Ahora el loco Trump ordena bloquear el estrecho de Ormuz tras fracasar en las negociaciones con Irán en Pakistán.
El anuncio supone que los países que tenían autorizado el paso por el estrecho se verán perjudicados si Trump logra materializar sus amenazas. El mensaje es claro: si Estados Unidos no tiene el control, ningún país lo tendrá, o para mí o para nadie, si no puedo ganar haré que todo el mundo pierda.
La Guardia Revolucionaria de Irán ha asegurando que cualquier buque militar que intente aproximarse al estrecho será catalogado como una violación del alto el fuego, por lo que cualquier agresión será respondida con firmeza.

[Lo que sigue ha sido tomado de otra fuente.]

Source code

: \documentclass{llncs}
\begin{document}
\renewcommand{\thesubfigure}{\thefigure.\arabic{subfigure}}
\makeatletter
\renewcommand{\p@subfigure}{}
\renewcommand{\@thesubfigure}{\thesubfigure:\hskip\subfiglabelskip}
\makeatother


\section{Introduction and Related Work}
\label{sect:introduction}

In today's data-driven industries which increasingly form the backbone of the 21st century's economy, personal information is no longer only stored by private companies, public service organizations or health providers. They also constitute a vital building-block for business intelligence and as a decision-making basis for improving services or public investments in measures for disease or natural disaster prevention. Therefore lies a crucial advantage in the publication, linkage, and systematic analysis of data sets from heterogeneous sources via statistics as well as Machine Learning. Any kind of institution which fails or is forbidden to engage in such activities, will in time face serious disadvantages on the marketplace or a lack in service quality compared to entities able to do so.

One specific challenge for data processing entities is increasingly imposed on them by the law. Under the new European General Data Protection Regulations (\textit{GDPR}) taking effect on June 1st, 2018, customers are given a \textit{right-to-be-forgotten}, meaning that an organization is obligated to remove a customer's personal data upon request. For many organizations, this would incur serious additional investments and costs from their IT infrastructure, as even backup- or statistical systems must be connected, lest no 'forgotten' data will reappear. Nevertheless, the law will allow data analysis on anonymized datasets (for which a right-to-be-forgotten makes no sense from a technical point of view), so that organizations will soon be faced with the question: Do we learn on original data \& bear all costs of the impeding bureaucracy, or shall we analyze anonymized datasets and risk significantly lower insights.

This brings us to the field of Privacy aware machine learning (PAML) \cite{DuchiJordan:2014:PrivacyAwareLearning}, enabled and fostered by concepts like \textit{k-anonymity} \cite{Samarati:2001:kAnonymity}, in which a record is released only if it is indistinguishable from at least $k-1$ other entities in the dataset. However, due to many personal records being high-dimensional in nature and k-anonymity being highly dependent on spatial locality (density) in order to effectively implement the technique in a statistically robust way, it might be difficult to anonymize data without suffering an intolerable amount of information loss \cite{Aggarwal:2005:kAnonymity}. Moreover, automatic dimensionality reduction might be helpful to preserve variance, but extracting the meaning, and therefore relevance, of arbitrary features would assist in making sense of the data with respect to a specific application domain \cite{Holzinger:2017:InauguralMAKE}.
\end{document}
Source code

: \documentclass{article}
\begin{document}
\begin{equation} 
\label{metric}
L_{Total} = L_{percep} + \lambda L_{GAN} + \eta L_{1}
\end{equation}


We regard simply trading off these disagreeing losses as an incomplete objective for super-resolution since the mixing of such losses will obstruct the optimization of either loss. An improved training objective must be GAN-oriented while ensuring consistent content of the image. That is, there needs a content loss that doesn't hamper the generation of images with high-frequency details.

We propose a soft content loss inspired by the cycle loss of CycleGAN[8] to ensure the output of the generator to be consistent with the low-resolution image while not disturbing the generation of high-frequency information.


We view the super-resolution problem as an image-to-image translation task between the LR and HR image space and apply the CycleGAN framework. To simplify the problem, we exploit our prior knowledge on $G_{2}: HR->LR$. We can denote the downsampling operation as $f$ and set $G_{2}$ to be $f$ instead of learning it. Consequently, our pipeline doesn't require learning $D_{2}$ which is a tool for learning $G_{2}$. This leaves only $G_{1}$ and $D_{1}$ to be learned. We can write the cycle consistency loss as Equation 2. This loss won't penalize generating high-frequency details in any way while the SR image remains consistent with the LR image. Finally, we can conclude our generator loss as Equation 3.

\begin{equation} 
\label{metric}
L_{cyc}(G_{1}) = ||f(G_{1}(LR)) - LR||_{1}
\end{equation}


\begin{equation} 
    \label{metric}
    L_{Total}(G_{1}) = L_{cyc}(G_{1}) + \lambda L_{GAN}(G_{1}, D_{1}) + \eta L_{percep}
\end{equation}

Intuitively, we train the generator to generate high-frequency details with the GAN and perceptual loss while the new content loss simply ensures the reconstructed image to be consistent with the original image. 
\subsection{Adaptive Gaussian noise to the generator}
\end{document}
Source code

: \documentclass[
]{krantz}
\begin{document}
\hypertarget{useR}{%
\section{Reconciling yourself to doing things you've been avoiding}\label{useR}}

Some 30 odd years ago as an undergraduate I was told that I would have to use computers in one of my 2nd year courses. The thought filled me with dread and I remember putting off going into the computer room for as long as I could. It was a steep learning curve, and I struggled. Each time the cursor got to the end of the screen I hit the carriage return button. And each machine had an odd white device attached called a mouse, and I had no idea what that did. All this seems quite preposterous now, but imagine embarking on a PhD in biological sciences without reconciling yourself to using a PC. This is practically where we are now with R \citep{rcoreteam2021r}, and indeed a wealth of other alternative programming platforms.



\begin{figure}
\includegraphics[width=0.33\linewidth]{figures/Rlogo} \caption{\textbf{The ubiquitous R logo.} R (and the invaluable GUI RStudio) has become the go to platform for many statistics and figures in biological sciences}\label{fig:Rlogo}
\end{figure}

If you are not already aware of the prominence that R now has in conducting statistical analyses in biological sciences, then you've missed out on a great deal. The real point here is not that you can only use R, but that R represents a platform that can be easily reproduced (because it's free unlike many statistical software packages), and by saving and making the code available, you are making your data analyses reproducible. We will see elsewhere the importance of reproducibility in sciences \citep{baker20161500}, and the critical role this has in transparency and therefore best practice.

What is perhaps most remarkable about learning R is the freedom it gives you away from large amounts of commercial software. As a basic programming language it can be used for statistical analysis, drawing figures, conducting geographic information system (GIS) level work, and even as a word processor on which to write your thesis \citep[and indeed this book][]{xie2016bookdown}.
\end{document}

Según un comunicado difundido por la prensa iraní, el estrecho está «abierto al paso seguro de buques no militares de conformidad con la normativa específica».
Trump es un personaje mediocre que se ha rodeado de un gobierno de mediocres y comienza guerras ilegales si objetivos claros y sin planes para el día después.
El tirano de Washington no ha conseguido ninguno de los objetivos que se marcó y ha terminado provocando un desastre en la economía mundial.
Trump es incapaz de reconocer el error de atacar a Irán, fuese o no engañado por su compinche israelí, Benjamín Netanyahu, trata de distraer al mundo de ese monumental desastre, acusando a los aliados de no haberle ayudado.
Donald Trump criticó duramente al papa León XIV en Truth Social, con una declaración en donde afirma que el pontífice es “débil contra el crimen” y “terrible para la política exterior”.
Trump también ataca a sus ‘influencers’, la guerra en Irán ha desatado una crisis en el mundo MAGA. Trump arremete públicamente contra varios famosos ultraconservadores que le ayudaron a ganar la elecciones y que ahora han pedido que sea inhabilitado por su gestión del conflicto bélico contra Irán.
Trump es el ignorante señor de la guerra que se ha dejado engañar por el genocida Netanyahu para pelear la guerra de Israel y llevar a la humanidad a una crisis económica y al borde del precipicio del desastre nuclear.